--------------------------------------------------
Writeup from chall3
The hex encoded string:
1b37373331363f78151b7f2b783431333d78397828372d363c78373e783a393b3736
… has been XOR’d against a single character. Find the key, decrypt the message.
You can do this by hand. But don’t: write code to do it for you.
How? Devise some method for “scoring” a piece of English plaintext. Character frequency is a good metric. Evaluate each output and choose the one with the best score.

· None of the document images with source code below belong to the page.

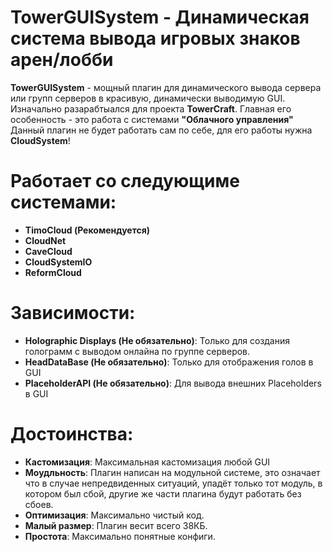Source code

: # TowerGUISystem - Динамическая система вывода игровых знаков арен/лобби

**TowerGUISystem** - мощный плагин для динамического вывода сервера или групп серверов в красивую, динамически выводимую GUI.
Изначально разарабтыался для проекта **TowerCraft**.
Главная его особенность - это работа с системами **"Облачного управления"**
Данный плагин не будет работать сам по себе, для его работы нужна **CloudSystem**!

# Работает со следующиме системами:
 - **TimoCloud (Рекомендуется)**
 - **CloudNet**
 - **CaveCloud**
 - **CloudSystemIO**
 - **ReformCloud**

# Зависимости:
 - **Holographic Displays (Не обязательно)**: Только для создания голограмм с выводом онлайна по группе серверов.
 - **HeadDataBase (Не обязательно)**: Только для отображения голов в GUI
 - **PlaceholderAPI (Не обязательно)**: Для вывода внешних Placeholders в GUI
 
# Достоинства:
 - **Кастомизация**: Максимальная кастомизация любой GUI
 - **Моудльность**: Плагин написан на модульной системе, это означает что в случае непредвиденных ситуаций, упадёт только тот модуль, в котором был сбой, другие же части плагина будут работать без сбоев. 
 - **Оптимизация**: Максимально чистый код.
 - **Малый размер**: Плагин весит всего 38КБ.
 - **Простота**: Максимально понятные конфиги.

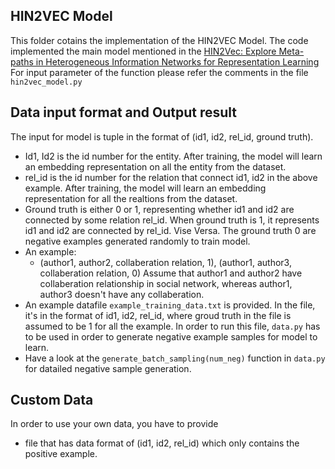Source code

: ## HIN2VEC Model 
This folder cotains the implementation of the HIN2VEC Model. The code implemented the main model mentioned in the [HIN2Vec: Explore Meta-paths in Heterogeneous Information Networks for Representation Learning](https://dl.acm.org/citation.cfm?id=3132953)
For input parameter of the function please refer the comments in the file `hin2vec_model.py`

## Data input format and Output result
The input for model is tuple in the format of (id1, id2, rel_id, ground truth).
* Id1, Id2 is the id number for the entity. After training, the model will learn an embedding representation on all the entity from the dataset.
* rel_id is the id number for the relation that connect id1, id2 in the above example. After training, the model will learn an embedding representation for all the realtions from the dataset. 
* Ground truth is either 0 or 1, representing whether id1 and id2 are connected by some relation rel_id. When ground truth is 1, it represents id1 and id2 are connected by rel_id. Vise Versa. The ground truth 0 are negative examples generated randomly to train model.
* An example:
    * (author1, author2, collaberation relation, 1), (author1, author3, collaberation relation, 0) Assume that author1 and author2 have collaberation relationship in social network, whereas author1, author3 doesn't have any collaberation.
* An example datafile `example_training_data.txt` is provided. In the file, it's in the format of id1, id2, rel_id, where groud truth in the file is assumed to be 1 for all the example. In order to run this file, `data.py` has to be used in order to generate negative example samples for model to learn. 
* Have a look at the `generate_batch_sampling(num_neg)` function in `data.py` for datailed negative sample generation.

## Custom Data

In order to use your own data, you have to provide 
* file that has data format of (id1, id2, rel_id) which only contains the positive example.


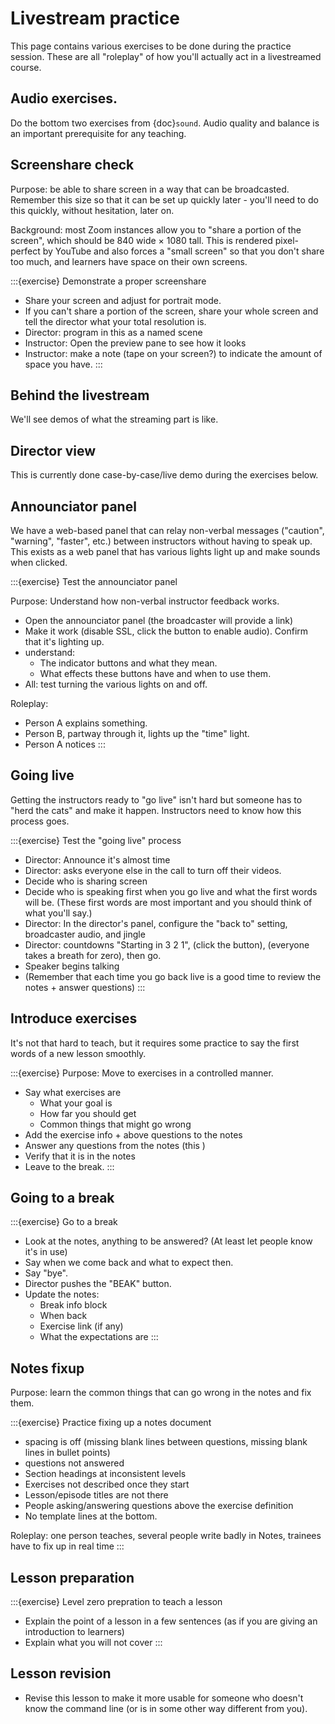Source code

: # Livestream practice

This page contains various exercises to be done during
the practice session.  These are all "roleplay" of how you'll actually
act in a livestreamed course.


## Audio exercises.

Do the bottom two exercises from {doc}`sound`.  Audio quality and
balance is an important prerequisite for any teaching.



## Screenshare check

Purpose: be able to share screen in a way that can be broadcasted.
Remember this size so that it can be set up quickly later - you'll
need to do this quickly, without hesitation, later on.

Background: most Zoom instances allow you to "share a portion of the
screen", which should be 840 wide × 1080 tall.  This is rendered
pixel-perfect by YouTube and also forces a "small screen" so that you
don't share too much, and learners have space on their own screens.

:::{exercise} Demonstrate a proper screenshare

* Share your screen and adjust for portrait mode.
* If you can't share a portion of the screen, share your whole
  screen and tell the director what your total resolution is.
* Director: program in this as a named scene
* Instructor: Open the preview pane to see how it looks
* Instructor: make a note (tape on your screen?) to indicate the
  amount of space you have.
:::



## Behind the livestream

We'll see demos of what the streaming part is like.



## Director view

This is currently done case-by-case/live demo during the exercises
below.



## Announciator panel

We have a web-based panel that can relay non-verbal messages
("caution", "warning", "faster", etc.) between instructors without
having to speak up.  This exists as a web panel that has various
lights light up and make sounds when clicked.

:::{exercise} Test the announciator panel

Purpose: Understand how non-verbal instructor feedback works.

* Open the announciator panel (the broadcaster will provide a link)
* Make it work (disable SSL, click the button to enable audio).
  Confirm that it's lighting up.
* understand:
  * The indicator buttons and what they mean.
  * What effects these buttons have and when to use them.
* All: test turning the various lights on and off.

Roleplay:

* Person A explains something.
* Person B, partway through it, lights up the "time" light.
* Person A notices
:::



## Going live

Getting the instructors ready to "go live" isn't hard but someone has
to "herd the cats" and make it happen.  Instructors need to know how
this process goes.

:::{exercise} Test the "going live" process

* Director: Announce it's almost time
* Director: asks everyone else in the call to turn off their videos.
* Decide who is sharing screen
* Decide who is speaking first when you go live and what the first
  words will be.  (These first words are most important and you should
  think of what you'll say.)
* Director: In the director's panel, configure the "back to" setting,
  broadcaster audio, and jingle
* Director: countdowns "Starting in 3 2 1", (click the button),
  (everyone takes a breath for zero), then go.
* Speaker begins talking
* (Remember that each time you go back live is a good time to review
  the notes + answer questions)
:::



## Introduce exercises

It's not that hard to teach, but it requires some practice to say the
first words of a new lesson smoothly.

:::{exercise}
Purpose: Move to exercises in a controlled manner.

* Say what exercises are
  * What your goal is
  * How far you should get
  * Common things that might go wrong
* Add the exercise info + above questions to the notes
* Answer any questions from the notes (this )
* Verify that it is in the notes
* Leave to the break.
:::

## Going to a break


:::{exercise} Go to a break

* Look at the notes, anything to be answered?  (At least let people
  know it's in use)
* Say when we come back and what to expect then.
* Say "bye".
* Director pushes the "BEAK" button.
* Update the notes:
  * Break info block
  * When back
  * Exercise link (if any)
  * What the expectations are
:::



## Notes fixup

Purpose: learn the common things that can go wrong in the notes and
fix them.

:::{exercise} Practice fixing up a notes document

* spacing is off (missing blank lines between questions, missing blank
  lines in bullet points)
* questions not answered
* Section headings at inconsistent levels
* Exercises not described once they start
* Lesson/episode titles are not there
* People asking/answering questions above the exercise definition
* No template lines at the bottom.

Roleplay:
one person teaches, several people write badly in Notes, trainees have
to fix up in real time
:::



## Lesson preparation

:::{exercise} Level zero prepration to teach a lesson
* Explain the point of a lesson in a few sentences (as if you are
  giving an introduction to learners)
* Explain what you will not cover
:::



## Lesson revision

* Revise this lesson to make it more usable for someone who doesn't
  know the command line (or is in some other way different from you).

Achievement Unlocked You now have our permission to make “ETAOIN SHRDLU” jokes on Twitter.
code:
from collections import Counter
from string import ascii_lowercase
import math
# --------------------------------------------------
# Build English frequency model from corpus
# --------------------------------------------------
def get_freq(text: str, letters: str) -> dict:
counts = Counter()
text = text.lower()
for letter in letters:
counts[letter] = text.count(letter)
total = sum(counts.values())
return {letter: counts[letter] / total for letter in letters}
with open("pg84.txt", "r") as f:
corpus = f.read()
freq = get_freq(corpus, ascii_lowercase)
# --------------------------------------------------
# XOR helper
# --------------------------------------------------
def xor_bytes_const(b: bytes, const: int) -> bytes:
return bytes([const ^ x for x in b])
# --------------------------------------------------
# Bhattacharyya distance
# --------------------------------------------------
def bhattacharyya_distance(dist1: dict, dist2: dict) -> float:
bc = 0.0
for letter in dist1:
bc += math.sqrt(dist1[letter] * dist2[letter])
return -math.log(bc)
# --------------------------------------------------
# Scoring function
# --------------------------------------------------
def scoring_fun(word: bytes) -> float:
curr_freq = {letter: 0 for letter in freq}
num_letters = 0
for b in word:
ch = chr(b).lower()
if ch in curr_freq:
curr_freq[ch] += 1
num_letters += 1
if num_letters == 0:
return 0
curr_freq = {k: v / num_letters for k, v in curr_freq.items()}
distance = bhattacharyya_distance(freq, curr_freq)
return 1 / distance
# --------------------------------------------------
# Crack single-byte XOR
# --------------------------------------------------
src = bytes.fromhex(
"1b37373331363f78151b7f2b783431333d78397828372d363c78373e783a393b3736"
)
best_score = 0
best_plaintext = b""
best_key = None
for key in range(256):
candidate = xor_bytes_const(src, key)
score = scoring_fun(candidate)
if score > best_score:
best_score = score
best_plaintext = candidate
best_key = key
print(best_plaintext.decode())
print("key =", best_key)
print("score =", best_score)
output:
Cooking MC's like a pound of bacon
key = 88
score = 4.329118885751811